No difference between nominees? Get serious.
If ever there was a presidential contest that did not need an extra week, this is it.
In case you haven't heard, an unusual quirk in the calendar and election laws has resulted in America's latest election since 1988. The nation votes on the Tuesday after the first Monday in November. Because the first Monday is not until Nov. 7 this year, we have almost an extra week of what has been, according to various reports, one of the most angry and anxiety-inducing campaigns in history.
Add to that the events of the past few days that have given many folks electoral whiplash. First there was FBI Director James Comey and Democratic nominee Hillary Clinton's email server, then there was yet another report of questionable tax loophole usage by GOP nominee Donald Trump.
I was as shaken as everyone else by Comey's announcement less than two weeks before Election Day that the FBI has resumed its investigation of Clinton's private email server. This was based on emails that, it turned out, he and his agents had not read.
Immediately Comey was attacked by lawmakers and former attorneys general from both parties for defying Department of Justice guidelines that bar public comments on ongoing investigations and for possibly using his office to exert partisan influence.
I agree with former Attorney General Eric Holder that Comey's a good man who made a big mistake. He's been under pressure from Republicans, in particular, angered by his announcement in July that Clinton had been “extremely careless” in handling classified material on her personal server but not enough to be prosecuted.
After learning that FBI investigators had found a new trove of possibly related emails on a laptop belonging to former New York Democratic Rep. Anthony Weiner, estranged husband of Clinton aide Huma Abedin, what was he to do?
He could have withheld the information, which would have been proper procedure, to find out if the new emails contained classified information or came from Clinton's server — or had anything to do with the Clinton investigation. But, if he had withheld it until after Election Day, he might find himself facing impeachment hearings led by angry Republicans.
Either way, the revelation put the brakes on Clinton's momentum and gave a megaton-sized power boost to the Trump campaign's morale.
Of course, in the seesaw way that both campaigns have wrestled with scandals off and on, the Clinton revelations were followed on Halloween night by a new horror on the Trump side.
Citing newly obtained documents, The New York Times reported that Trump used a tax avoidance maneuver in the 1990s to avoid reporting hundreds of millions of dollars in taxable income. He was advised at the time that the loophole might not be legal, and it since has been banned.
But, alas, in the contest by each candidate to make the other into the issue-of-the-day, this pair of dueling scandals apparently put Clinton at a disadvantage. It's hard to draw people's attention to a story about numbers and tax regulations when you have a sleaze-magnet like Weiner, accused of sexting a 15-year-old girl, in the other story.
Early polling indicated little change in Clinton's lead, but the polls can't tell you much about another factor: turnout.
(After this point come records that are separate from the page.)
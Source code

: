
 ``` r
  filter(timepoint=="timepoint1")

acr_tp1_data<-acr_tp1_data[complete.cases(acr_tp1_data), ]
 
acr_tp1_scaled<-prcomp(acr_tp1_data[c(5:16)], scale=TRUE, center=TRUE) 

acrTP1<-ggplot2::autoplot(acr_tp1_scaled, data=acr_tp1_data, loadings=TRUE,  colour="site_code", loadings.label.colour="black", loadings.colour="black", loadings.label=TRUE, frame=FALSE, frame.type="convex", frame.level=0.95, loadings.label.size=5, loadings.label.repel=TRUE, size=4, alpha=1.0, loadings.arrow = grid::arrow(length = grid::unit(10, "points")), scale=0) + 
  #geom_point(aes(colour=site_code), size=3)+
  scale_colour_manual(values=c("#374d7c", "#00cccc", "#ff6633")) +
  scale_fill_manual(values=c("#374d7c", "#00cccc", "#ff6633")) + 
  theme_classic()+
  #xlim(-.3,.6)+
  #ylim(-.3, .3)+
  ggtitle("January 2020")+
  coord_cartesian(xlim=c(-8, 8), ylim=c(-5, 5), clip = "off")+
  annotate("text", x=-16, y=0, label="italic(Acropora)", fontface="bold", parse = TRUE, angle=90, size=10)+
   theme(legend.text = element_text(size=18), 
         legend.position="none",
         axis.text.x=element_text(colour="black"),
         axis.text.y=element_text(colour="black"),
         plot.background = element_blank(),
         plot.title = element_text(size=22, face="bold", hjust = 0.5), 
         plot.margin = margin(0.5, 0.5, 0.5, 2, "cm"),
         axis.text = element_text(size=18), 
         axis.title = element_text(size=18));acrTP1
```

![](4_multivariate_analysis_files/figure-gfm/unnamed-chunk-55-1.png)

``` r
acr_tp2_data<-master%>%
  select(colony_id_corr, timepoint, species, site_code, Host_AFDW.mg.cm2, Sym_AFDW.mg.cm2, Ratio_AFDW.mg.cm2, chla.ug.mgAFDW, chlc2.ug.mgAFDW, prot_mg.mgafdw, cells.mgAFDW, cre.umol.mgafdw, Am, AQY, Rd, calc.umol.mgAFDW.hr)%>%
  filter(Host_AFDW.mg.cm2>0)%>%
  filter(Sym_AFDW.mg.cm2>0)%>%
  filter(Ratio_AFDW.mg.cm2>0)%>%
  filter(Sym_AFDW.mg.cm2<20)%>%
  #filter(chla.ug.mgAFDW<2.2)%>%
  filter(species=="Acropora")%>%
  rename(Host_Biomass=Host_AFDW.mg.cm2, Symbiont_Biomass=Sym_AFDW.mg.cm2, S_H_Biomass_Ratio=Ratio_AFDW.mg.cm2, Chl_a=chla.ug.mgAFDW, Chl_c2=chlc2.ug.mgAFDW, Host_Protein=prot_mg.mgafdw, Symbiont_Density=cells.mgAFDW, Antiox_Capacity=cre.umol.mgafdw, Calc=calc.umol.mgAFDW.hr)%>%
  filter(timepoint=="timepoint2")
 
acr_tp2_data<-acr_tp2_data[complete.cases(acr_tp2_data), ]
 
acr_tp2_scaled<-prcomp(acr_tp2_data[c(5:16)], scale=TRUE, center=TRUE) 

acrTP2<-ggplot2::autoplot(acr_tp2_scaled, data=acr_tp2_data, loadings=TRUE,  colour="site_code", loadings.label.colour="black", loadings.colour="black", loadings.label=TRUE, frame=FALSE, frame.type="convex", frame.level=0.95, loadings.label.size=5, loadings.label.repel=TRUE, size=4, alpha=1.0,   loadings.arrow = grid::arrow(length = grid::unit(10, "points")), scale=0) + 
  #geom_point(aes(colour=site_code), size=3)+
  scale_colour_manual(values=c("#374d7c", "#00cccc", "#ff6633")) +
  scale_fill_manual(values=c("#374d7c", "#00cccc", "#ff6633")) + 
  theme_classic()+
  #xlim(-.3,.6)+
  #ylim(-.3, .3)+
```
If this campaign has shown us anything, it is just how different these candidates are. The current presidential race has become for many of us less of a question about picking the best candidate as it is about picking the least-flawed candidate.
To me, Clinton has been a flawed candidate after years of scandals. Some were legitimate, even if most were heated exaggerations. But Trump's election in my view would be, to use one of his favorite words, a disaster. Make up your own mind, but don't think your vote doesn't matter.